Analysis of transcriptomic data requires a combination of statistical techniques, bioinformatic tools and databases. The huge amount of data produced by NGS platforms requires powerful information technology tools for data storage, tracking and quality control and data processing. Datasets are transformed using standardisation, normalisation or scaling in order to be able to compare measurements within and between studies.
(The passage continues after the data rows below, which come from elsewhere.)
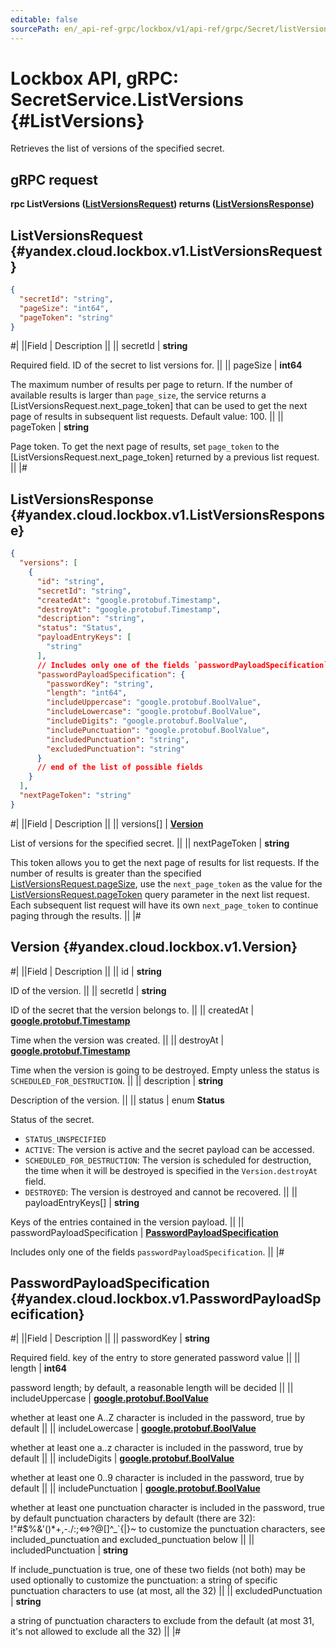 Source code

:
 ```yaml
---
editable: false
sourcePath: en/_api-ref-grpc/lockbox/v1/api-ref/grpc/Secret/listVersions.md
---
```


# Lockbox API, gRPC: SecretService.ListVersions {#ListVersions}

Retrieves the list of versions of the specified secret.

## gRPC request

**rpc ListVersions ([ListVersionsRequest](#yandex.cloud.lockbox.v1.ListVersionsRequest)) returns ([ListVersionsResponse](#yandex.cloud.lockbox.v1.ListVersionsResponse))**

## ListVersionsRequest {#yandex.cloud.lockbox.v1.ListVersionsRequest}

```json
{
  "secretId": "string",
  "pageSize": "int64",
  "pageToken": "string"
}
```

#|
||Field | Description ||
|| secretId | **string**

Required field. ID of the secret to list versions for. ||
|| pageSize | **int64**

The maximum number of results per page to return. If the number of available
results is larger than `page_size`, the service returns a [ListVersionsRequest.next_page_token]
that can be used to get the next page of results in subsequent list requests.
Default value: 100. ||
|| pageToken | **string**

Page token. To get the next page of results, set `page_token` to the
[ListVersionsRequest.next_page_token] returned by a previous list request. ||
|#

## ListVersionsResponse {#yandex.cloud.lockbox.v1.ListVersionsResponse}

```json
{
  "versions": [
    {
      "id": "string",
      "secretId": "string",
      "createdAt": "google.protobuf.Timestamp",
      "destroyAt": "google.protobuf.Timestamp",
      "description": "string",
      "status": "Status",
      "payloadEntryKeys": [
        "string"
      ],
      // Includes only one of the fields `passwordPayloadSpecification`
      "passwordPayloadSpecification": {
        "passwordKey": "string",
        "length": "int64",
        "includeUppercase": "google.protobuf.BoolValue",
        "includeLowercase": "google.protobuf.BoolValue",
        "includeDigits": "google.protobuf.BoolValue",
        "includePunctuation": "google.protobuf.BoolValue",
        "includedPunctuation": "string",
        "excludedPunctuation": "string"
      }
      // end of the list of possible fields
    }
  ],
  "nextPageToken": "string"
}
```

#|
||Field | Description ||
|| versions[] | **[Version](#yandex.cloud.lockbox.v1.Version)**

List of versions for the specified secret. ||
|| nextPageToken | **string**

This token allows you to get the next page of results for list requests. If the number
of results is greater than the specified [ListVersionsRequest.pageSize](#yandex.cloud.lockbox.v1.ListVersionsRequest), use
the `next_page_token` as the value for the [ListVersionsRequest.pageToken](#yandex.cloud.lockbox.v1.ListVersionsRequest) query parameter
in the next list request. Each subsequent list request will have its own
`next_page_token` to continue paging through the results. ||
|#

## Version {#yandex.cloud.lockbox.v1.Version}

#|
||Field | Description ||
|| id | **string**

ID of the version. ||
|| secretId | **string**

ID of the secret that the version belongs to. ||
|| createdAt | **[google.protobuf.Timestamp](https://developers.google.com/protocol-buffers/docs/reference/google.protobuf#timestamp)**

Time when the version was created. ||
|| destroyAt | **[google.protobuf.Timestamp](https://developers.google.com/protocol-buffers/docs/reference/google.protobuf#timestamp)**

Time when the version is going to be destroyed. Empty unless the status
is `SCHEDULED_FOR_DESTRUCTION`. ||
|| description | **string**

Description of the version. ||
|| status | enum **Status**

Status of the secret.

- `STATUS_UNSPECIFIED`
- `ACTIVE`: The version is active and the secret payload can be accessed.
- `SCHEDULED_FOR_DESTRUCTION`: The version is scheduled for destruction, the time when it will be destroyed
is specified in the `Version.destroyAt` field.
- `DESTROYED`: The version is destroyed and cannot be recovered. ||
|| payloadEntryKeys[] | **string**

Keys of the entries contained in the version payload. ||
|| passwordPayloadSpecification | **[PasswordPayloadSpecification](#yandex.cloud.lockbox.v1.PasswordPayloadSpecification)**

Includes only one of the fields `passwordPayloadSpecification`. ||
|#

## PasswordPayloadSpecification {#yandex.cloud.lockbox.v1.PasswordPayloadSpecification}

#|
||Field | Description ||
|| passwordKey | **string**

Required field. key of the entry to store generated password value ||
|| length | **int64**

password length; by default, a reasonable length will be decided ||
|| includeUppercase | **[google.protobuf.BoolValue](https://developers.google.com/protocol-buffers/docs/reference/csharp/class/google/protobuf/well-known-types/bool-value)**

whether at least one A..Z character is included in the password, true by default ||
|| includeLowercase | **[google.protobuf.BoolValue](https://developers.google.com/protocol-buffers/docs/reference/csharp/class/google/protobuf/well-known-types/bool-value)**

whether at least one a..z character is included in the password, true by default ||
|| includeDigits | **[google.protobuf.BoolValue](https://developers.google.com/protocol-buffers/docs/reference/csharp/class/google/protobuf/well-known-types/bool-value)**

whether at least one 0..9 character is included in the password, true by default ||
|| includePunctuation | **[google.protobuf.BoolValue](https://developers.google.com/protocol-buffers/docs/reference/csharp/class/google/protobuf/well-known-types/bool-value)**

whether at least one punctuation character is included in the password, true by default
punctuation characters by default (there are 32): !"#$%&'()*+,-./:;<=>?@[\]^_`{\|}~
to customize the punctuation characters, see included_punctuation and excluded_punctuation below ||
|| includedPunctuation | **string**

If include_punctuation is true, one of these two fields (not both) may be used optionally to customize the punctuation:
a string of specific punctuation characters to use (at most, all the 32) ||
|| excludedPunctuation | **string**

a string of punctuation characters to exclude from the default (at most 31, it's not allowed to exclude all the 32) ||
|#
The challenge is to turn the large data sets with relatively high amounts of noise and without obvious biological/toxicological meaning into relevant findings. Advances in bioinformatics and algorithms have recently been reviewed, with focus on state-of-the-art techniques to support experimental scientists in analysing transcriptomic data (Berger et al., 2013). A number of methods for transcriptomics data analysis and interpretation exist and include: mathematical clustering algorithms (e.g. hierarchical clustering), K-means clustering and self- organising maps, and calculation of a measure of similarity between gene profiles. Clustering creates subsets of similar sequences and enables to select, amongst thousands, the sequences with biologically relevant characteristics. Multivariate statistical methods include Principal Component Analysis (PCA)

and Partial Least Squares (PLS). PCA is an unsupervised method which determines intrinsic structure within data sets, without prior knowledge, and that is used to calculate similarity between large data sets, such as microarray measurements. PLS as principal component discriminant analysis are supervised methods that use additional information (biochemical, histopathological or clinical data) to optimise the discrimination between samples (Draghici et al., 2003). In addition, software tools are under development to enable in-depth analysis of any list of inter-related biological data (pathway analysis tools) and many databases are available (Davies et al., 2010). These databases include the early Protein Data Bank, US National Center for Biotechnology Information (NCBI) sequence data sets and the University of California, Santa Cruz Genome Browser164, ENCODE165 and modENCODE166 projects. Data sets are usually generated by different laboratories and can have different dimensionalities and organisation. In order to support formatting, storing and calibrating of datasets, there have been substantial efforts to analyse such databases and online analysis tools have allowed performing a number of integrative data analyses on genomic data (e.g. Galaxy, DAVID119, STRING, Cytoscape, mouseNET).